Creating annotated WAVE mezzanine content

The steps to create annotated WAVE mezzanine content have been combined into a single Python script mezzanine.py.

The mezzanine.py script does the following to the source content:

  • Adds timecode, frame number with configurable zero padding, frame rate, configurable label text and font:

    • Displayed in video.
    • Encoded in QR code displayed on each frame.
    • Option to configure QR code to alternate between either 2 or 4 positions.
  • Adds a low density bit pattern for each frame that signals:

    • Frame number.
    • Total frames.
    • Frame rate.
    • Horizontal resolution.
    • Vertical resolution.

    Note: The QR code is intended for black-box testing of devices using a camera to capture the video output, without requiring manufacturer involvement. The bit pattern is intended for white-box testing, where the video is processed directly within a device.

  • Adds border indications:

    • Red triangular indicators (assets/boundaries.png).
    • 2 pixel wide border around the edge of the video (outer 1px white, inner 1px black).
  • Integrates an A/V sync pattern at the top right of the video using modified synchronisation timing video test sequence generator scripts from DVB companion screen synchronisation timing accuracy measurement. The pattern is an irregular sequence of "beeps" and "flashes" that only repeats after a configurable duration (default 31 seconds).

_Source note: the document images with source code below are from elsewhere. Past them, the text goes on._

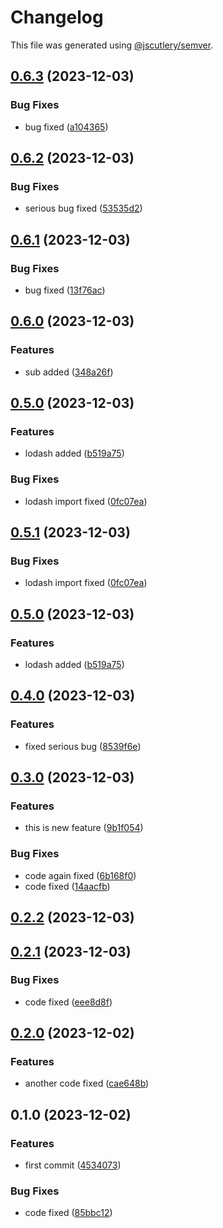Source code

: # Changelog

This file was generated using [@jscutlery/semver](https://github.com/jscutlery/semver).

## [0.6.3](https://github.com/AvinashDhillor/adtestlib/compare/first-package-common-lib-0.6.2...first-package-common-lib-0.6.3) (2023-12-03)


### Bug Fixes

* bug fixed ([a104365](https://github.com/AvinashDhillor/adtestlib/commit/a104365b0a07d954f5b2e9c92865666e6abf1615))

## [0.6.2](https://github.com/AvinashDhillor/adtestlib/compare/first-package-common-lib-0.6.1...first-package-common-lib-0.6.2) (2023-12-03)


### Bug Fixes

* serious bug fixed ([53535d2](https://github.com/AvinashDhillor/adtestlib/commit/53535d256d6864a06e044e86206df09fe42627b8))

## [0.6.1](https://github.com/AvinashDhillor/adtestlib/compare/first-package-common-lib-0.6.0...first-package-common-lib-0.6.1) (2023-12-03)


### Bug Fixes

* bug fixed ([13f76ac](https://github.com/AvinashDhillor/adtestlib/commit/13f76ac174ac258cbb907582d6cd6b52d425b46f))

## [0.6.0](https://github.com/AvinashDhillor/adtestlib/compare/first-package-common-lib-0.5.0...first-package-common-lib-0.6.0) (2023-12-03)


### Features

* sub added ([348a26f](https://github.com/AvinashDhillor/adtestlib/commit/348a26fc5eab82e96f4d7e53d4072cce855ac33d))

## [0.5.0](https://github.com/AvinashDhillor/adtestlib/compare/first-package-common-lib-0.4.0...first-package-common-lib-0.5.0) (2023-12-03)


### Features

* lodash added ([b519a75](https://github.com/AvinashDhillor/adtestlib/commit/b519a7574f94e4f50816ed9217a371ace842e9d4))


### Bug Fixes

* lodash import fixed ([0fc07ea](https://github.com/AvinashDhillor/adtestlib/commit/0fc07ea1a8098c268570b092ff5c3e03f549be0b))

## [0.5.1](https://github.com/AvinashDhillor/adtestlib/compare/first-package-common-lib-0.5.0...first-package-common-lib-0.5.1) (2023-12-03)


### Bug Fixes

* lodash import fixed ([0fc07ea](https://github.com/AvinashDhillor/adtestlib/commit/0fc07ea1a8098c268570b092ff5c3e03f549be0b))

## [0.5.0](https://github.com/AvinashDhillor/adtestlib/compare/first-package-common-lib-0.4.0...first-package-common-lib-0.5.0) (2023-12-03)


### Features

* lodash added ([b519a75](https://github.com/AvinashDhillor/adtestlib/commit/b519a7574f94e4f50816ed9217a371ace842e9d4))

## [0.4.0](https://github.com/AvinashDhillor/adtestlib/compare/first-package-common-lib-0.3.0...first-package-common-lib-0.4.0) (2023-12-03)


### Features

* fixed serious bug ([8539f6e](https://github.com/AvinashDhillor/adtestlib/commit/8539f6e25deab01b173d9dec94b1a4ec11cbe4e9))

## [0.3.0](https://github.com/AvinashDhillor/adtestlib/compare/first-package-common-lib-0.2.2...first-package-common-lib-0.3.0) (2023-12-03)


### Features

* this is new feature ([9b1f054](https://github.com/AvinashDhillor/adtestlib/commit/9b1f0542e6c8f4b0eee472407b7b5dbdfcf2b910))


### Bug Fixes

* code again fixed ([6b168f0](https://github.com/AvinashDhillor/adtestlib/commit/6b168f05addd21b501aadb319eb9e88791bf51bb))
* code fixed ([14aacfb](https://github.com/AvinashDhillor/adtestlib/commit/14aacfbac9f2d0dd889ea5d1c0a71fba70511a89))

## [0.2.2](https://github.com/AvinashDhillor/adtestlib/compare/first-package-common-lib-0.2.1...first-package-common-lib-0.2.2) (2023-12-03)

## [0.2.1](https://github.com/AvinashDhillor/adtestlib/compare/first-package-common-lib-0.2.0...first-package-common-lib-0.2.1) (2023-12-03)


### Bug Fixes

* code fixed ([eee8d8f](https://github.com/AvinashDhillor/adtestlib/commit/eee8d8ff813b882aa6e52aa8d2d764ceecb49733))

## [0.2.0](https://github.com/AvinashDhillor/adtestlib/compare/first-package-common-lib-0.1.0...first-package-common-lib-0.2.0) (2023-12-02)


### Features

* another code fixed ([cae648b](https://github.com/AvinashDhillor/adtestlib/commit/cae648b326309b85ce1fa0849484cdb00ec4bbef))

## 0.1.0 (2023-12-02)


### Features

* first commit ([4534073](https://github.com/AvinashDhillor/adtestlib/commit/453407333ab71dcdbb3364e696d637542df9cd6a))


### Bug Fixes

* code fixed ([85bbc12](https://github.com/AvinashDhillor/adtestlib/commit/85bbc1272b4a460b492e6517ecb4fa8136def6d2))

  • Mixes source content audio with A/V sync beeps to allow for visual lip-sync confirmation.

  • Includes option to add a dark green (0x006400) color frame to indicate the start of the video, and a dark red (0x8B0000) frame to indicate the end of the video.

  • Optionally applies rudimentary tone-mapping to BT.709 SDR for each input file, to create SDR mezzanine streams using an HDR source.

  • Generates JSON metadata related to the mezzanine content, encoding, output file and source file. This includes the mezzanine release version, and the corresponding WAVE Test Content Format Specification version.

  • Video output configured to minimise lossy nature of transcoding and preserve properties of source content. The codec used depends on source content color space:

    • H.264/AVC for BT.709 or undefined
    • H.265/HEVC for BT.2020nc or other defined value

    Note: These codecs are used to ensure the properties of the content are signalled correctly. A more appropriate mezzanine video codec or raw YUV data may be used in future.

Requirements:

Using the provided requirements.txt, execute the following to install the Python dependencies: pip install -r requirements.txt

Associated assets:

  • boundaries.png, boundaries.xcf, red_triangle.xcf frame boundary markers overlay created in GIMP
  • Cousine-Regular.ttf monospaced font from the Cousine font family

Tools:

Mezzanine sources:

For example, you can execute the following command to produce an annotated mezzanine file:
py mezzanine.py --duration 60 --framerate 30 --label J1 --qr-positions 4 --resolution 1280x720 --seek 00:01:25 --start-end-indicators enabled --font assets/Cousine-Regular.ttf --window-len 6 --tonemap disabled --version 2 --spec-version 1 --metadata-only disabled source/tearsofsteel_4k.mov _mezzanine/tos_J1_1280x720@30_60.mp4

The full details of the available commands for the script can be found by executing py mezzanine.py -h

Generating all annotated WAVE mezzanine content

The metamezz.py Python script enables generation of multiple annotated mezzanine streams with a single command, using mezzanine.py to generate each annotated mezzanine file.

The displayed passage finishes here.